В самом деле, Рембо нет с нами, в этом нельзя усомниться - даже если он не оставляет нас ни на секунду нашего пребывания, даже в снах, на булыжной дороге, - но в абсурдном предприятии важно все выяснить на месте, каждый знает об этом. Жан-Жак Лефрер, 47 лет, врач, специалист в гематологии, исследователь Национального Института переливания крови, автор эссе о Лотреамоне (Lautréamont), в прошлом году опубликовал биографию Рембо в изд. "Файар", которая немного расчистила заросли рембоведения. Но он не любит, когда его труд называют "монументальным", несмотря на то, что в нем 1 240 страниц.. Его коллега Эрик Вальбек, 35 лет, работает в Национальной библиотеке, эрудит, специалист по 19 веку, оплот зала Друо, распространил письменные архивы и иконографию Рембо. Двоих собратьев, и коллекционера Пьера Леруа (Pierre Leroy) (см. "Le Monde"12.6.2001) сопровождает талантливый фотограф Жан-Юг Берру, 35 лет, путешественник, бесстрашный и симпатичный. Четверке уже удалось издать в "Файар" альбом "Рембо в Адене", где они находят дома, в которых жил Рембо, места, которые он посещал, пейзажи, правду, или то, что от нее осталось, и ложь. С той же страстью они исследуют сегодня большой кусок Эфиопии (Кипр и Ява последуют потом), отправляясь из Джибути, где площадь Артюра Рембо, самое прекрасное место в этом скорее уродливом городе, носит, после объявления независимости, имя другого героя.

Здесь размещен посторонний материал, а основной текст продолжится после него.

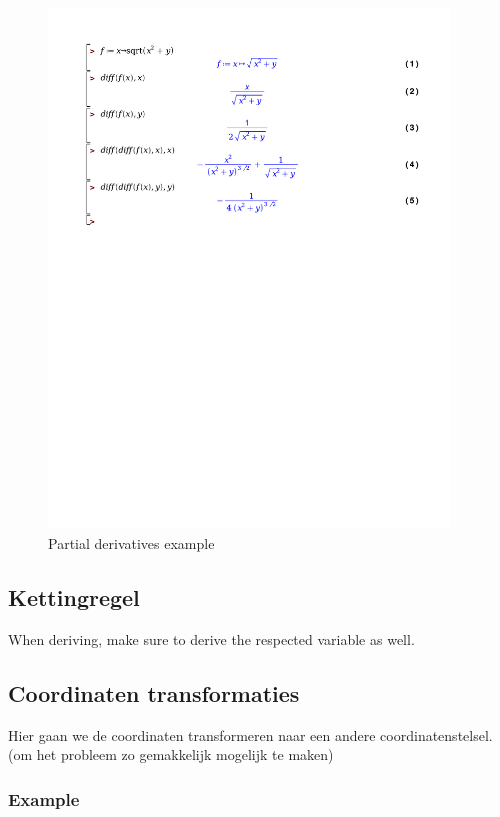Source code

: \documentclass[a4paper]{report}
\begin{document}
\begin{figure}[H]
	\begin{center}
		\includegraphics[width=0.95\textwidth]{./partial_2.pdf}
	\end{center}
	\caption{Partial derivatives example}
	\label{}
\end{figure}

\subsection{Kettingregel}

When deriving, make sure to derive the respected variable as well.

\subsection{Coordinaten transformaties}

Hier gaan we de coordinaten transformeren naar een andere coordinatenstelsel. (om het probleem zo gemakkelijk mogelijk te maken)

\subsubsection{Example}
\end{document}
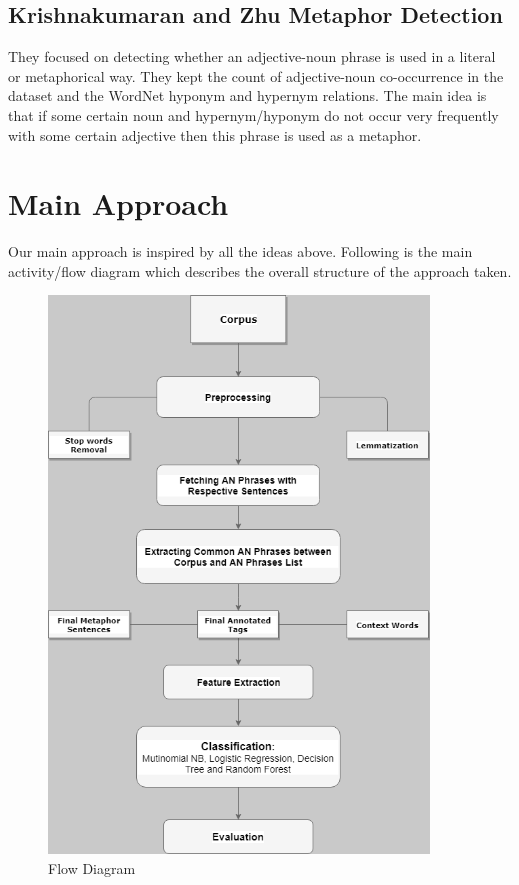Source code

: \documentclass[a4paper]{article}
\begin{document}
\subsection{Krishnakumaran and Zhu Metaphor Detection}
They focused on detecting whether an adjective-noun phrase is used in a literal or metaphorical way. They kept the count of adjective-noun co-occurrence in the dataset and the WordNet hyponym and hypernym relations. The main idea is that if some certain noun and hypernym/hyponym do not occur very frequently with some certain adjective then this phrase is used as a metaphor.

\section{Main Approach}
Our main approach is inspired by all the ideas above. Following is the main activity/flow diagram which describes the overall structure of the approach taken.

\begin{figure}[h!]
  \centering
  \includegraphics[width=0.9\textwidth]{FlowChart}
  \caption{Flow Diagram}
\end{figure}
\end{document}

Местный шофер, выступивший в роли гида-переводчика, Али Лиакат (Ali Liaquat), в прошлом пакистанский легионер, муж бельгийки, директора порта, быстро отвез нас с другой стороны залива Джибути до маленького порта Таджура. Что там сохранилось со времен Рембо? Море, конечно. Старинное египетское укрепление, превращенное в заброшенный гараж. И все. Под чутким наблюдением Жана-Франсуа Денио (Jean-François Deniau), который привык к здешней зиме, реконструируем деревянную хижину, имитирующую ту, что когда-то возможно занимал Рембо. Ее строят под опекой Шарлевилля, - одна из трех копий чертежа из дорожной сумке поэта. "Осталась еще одна", - шепчет Лефрер. Здесь или дальше".

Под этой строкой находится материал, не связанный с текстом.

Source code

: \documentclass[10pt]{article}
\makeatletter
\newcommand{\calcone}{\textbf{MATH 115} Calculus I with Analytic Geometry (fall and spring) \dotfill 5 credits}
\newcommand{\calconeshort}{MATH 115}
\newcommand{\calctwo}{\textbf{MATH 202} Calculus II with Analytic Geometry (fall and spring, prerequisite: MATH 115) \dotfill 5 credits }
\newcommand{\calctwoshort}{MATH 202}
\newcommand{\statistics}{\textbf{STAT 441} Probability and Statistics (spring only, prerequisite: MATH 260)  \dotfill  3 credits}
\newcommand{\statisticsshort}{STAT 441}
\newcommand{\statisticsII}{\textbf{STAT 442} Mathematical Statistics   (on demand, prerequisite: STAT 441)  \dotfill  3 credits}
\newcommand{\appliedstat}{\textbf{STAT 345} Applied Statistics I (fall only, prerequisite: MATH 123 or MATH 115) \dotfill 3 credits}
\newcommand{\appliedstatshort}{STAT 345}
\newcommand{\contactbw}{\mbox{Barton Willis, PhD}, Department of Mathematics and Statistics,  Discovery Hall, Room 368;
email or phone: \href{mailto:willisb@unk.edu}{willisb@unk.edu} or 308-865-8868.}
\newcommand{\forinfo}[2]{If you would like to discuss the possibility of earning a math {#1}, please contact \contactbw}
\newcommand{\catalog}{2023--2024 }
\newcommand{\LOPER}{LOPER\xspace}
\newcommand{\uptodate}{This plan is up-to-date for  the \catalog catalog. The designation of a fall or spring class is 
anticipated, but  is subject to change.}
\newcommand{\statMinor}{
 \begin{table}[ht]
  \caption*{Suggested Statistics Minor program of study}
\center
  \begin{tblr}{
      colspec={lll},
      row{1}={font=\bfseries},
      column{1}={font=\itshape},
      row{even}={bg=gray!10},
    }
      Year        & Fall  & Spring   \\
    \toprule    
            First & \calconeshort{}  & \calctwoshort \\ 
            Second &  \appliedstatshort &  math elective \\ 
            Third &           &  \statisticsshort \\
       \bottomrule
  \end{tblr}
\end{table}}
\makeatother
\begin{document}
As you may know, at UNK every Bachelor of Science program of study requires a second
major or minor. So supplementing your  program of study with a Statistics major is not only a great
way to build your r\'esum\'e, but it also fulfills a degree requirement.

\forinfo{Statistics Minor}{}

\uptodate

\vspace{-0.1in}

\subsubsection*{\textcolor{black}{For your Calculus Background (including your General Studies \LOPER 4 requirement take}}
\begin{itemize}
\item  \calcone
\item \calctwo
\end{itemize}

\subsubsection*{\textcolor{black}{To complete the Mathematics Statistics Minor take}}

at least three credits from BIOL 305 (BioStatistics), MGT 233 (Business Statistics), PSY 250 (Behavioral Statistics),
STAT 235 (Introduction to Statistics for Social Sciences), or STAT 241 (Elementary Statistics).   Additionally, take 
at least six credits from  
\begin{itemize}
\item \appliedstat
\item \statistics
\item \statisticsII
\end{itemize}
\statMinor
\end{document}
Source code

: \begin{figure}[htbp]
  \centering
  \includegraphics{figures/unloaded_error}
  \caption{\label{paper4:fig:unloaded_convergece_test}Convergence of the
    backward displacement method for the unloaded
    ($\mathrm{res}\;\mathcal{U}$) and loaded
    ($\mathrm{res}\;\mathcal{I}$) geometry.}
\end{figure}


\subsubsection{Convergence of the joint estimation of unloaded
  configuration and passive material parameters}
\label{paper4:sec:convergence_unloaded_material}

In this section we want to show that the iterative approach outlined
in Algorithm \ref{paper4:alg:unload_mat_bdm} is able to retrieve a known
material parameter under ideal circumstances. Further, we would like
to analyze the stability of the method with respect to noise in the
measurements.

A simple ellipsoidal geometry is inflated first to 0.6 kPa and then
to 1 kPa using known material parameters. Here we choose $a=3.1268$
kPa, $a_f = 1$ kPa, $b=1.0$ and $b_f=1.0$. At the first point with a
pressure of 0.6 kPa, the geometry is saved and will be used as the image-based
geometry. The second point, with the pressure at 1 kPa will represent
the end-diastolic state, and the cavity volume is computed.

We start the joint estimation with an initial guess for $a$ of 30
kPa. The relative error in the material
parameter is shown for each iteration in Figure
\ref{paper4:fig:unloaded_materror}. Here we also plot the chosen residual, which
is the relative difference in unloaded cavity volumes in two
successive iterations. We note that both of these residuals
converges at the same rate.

Когда Рембо прибыл сюда, рассказывает Лефрер на террасе ресторана, утонувшего в ночи, он впервые работал на свой страх и риск. После долгого плавания, Рембо оставил Кипр, спустился до Красного моря, и поступил на службу в дом Барди (Bardey), расположенный в Адене, и стал торговать кофе между Аденом и Хараром, в горном городе в самом сердце Эфиопии, в стране галласов и оромос, любезных резников тестикул. Барди был храбр, Рембо - тоже, они вначале поладили, но дело не пошло, и Рембо, который уже давно покончил с литературой, пожелал нажить состояние быстрее.
Тогда он решил продавать оружие Менелику (Ménélik), королю племени Шоа - от чего Барди отказался - и связался с неким Лабатю (Labatut), одержимым страхом ранней смерти от рака. Рембо настоял на своем проекте и начал ждать прибытия в Таджура груза - сотен бельгийских ружей нового образца, за которые он собирался получить неплохой барыш. Но подготовка каравана заняла месяцы. Следовало заручиться согласием англичан в Адене, которым идея пришлась не по душе. Потребовалось разрешение французов, под чьим протекторатом находился регион. Согласие султана Таджура, который предоставлял верблюдов┘
Наконец, в сентябре 1886 года он возглавил свой караван, в то самое время, когда в Париже "Вог" опубликовал "Озарения", что было, конечно, неизвестно Рембо. За четыре месяца он пересек пустыню. Можно сказать, что Рембо был плохим торговцем, но отличным путешественником, одним из редких людей, чей караван не подвергся нападению в пути. Он пересек реку Ауаш, прибыл в Анкобер, где эмиссар Менелика (король отправился на войну), захватил, то, что ему пришлось по нраву. Рембо был недоволен, но Менелик, вернулся с войны победителем и вынудил его подписать договор о продаже ружей, чтобы выгодно продать их своему кузену Маконнену (Makonnen).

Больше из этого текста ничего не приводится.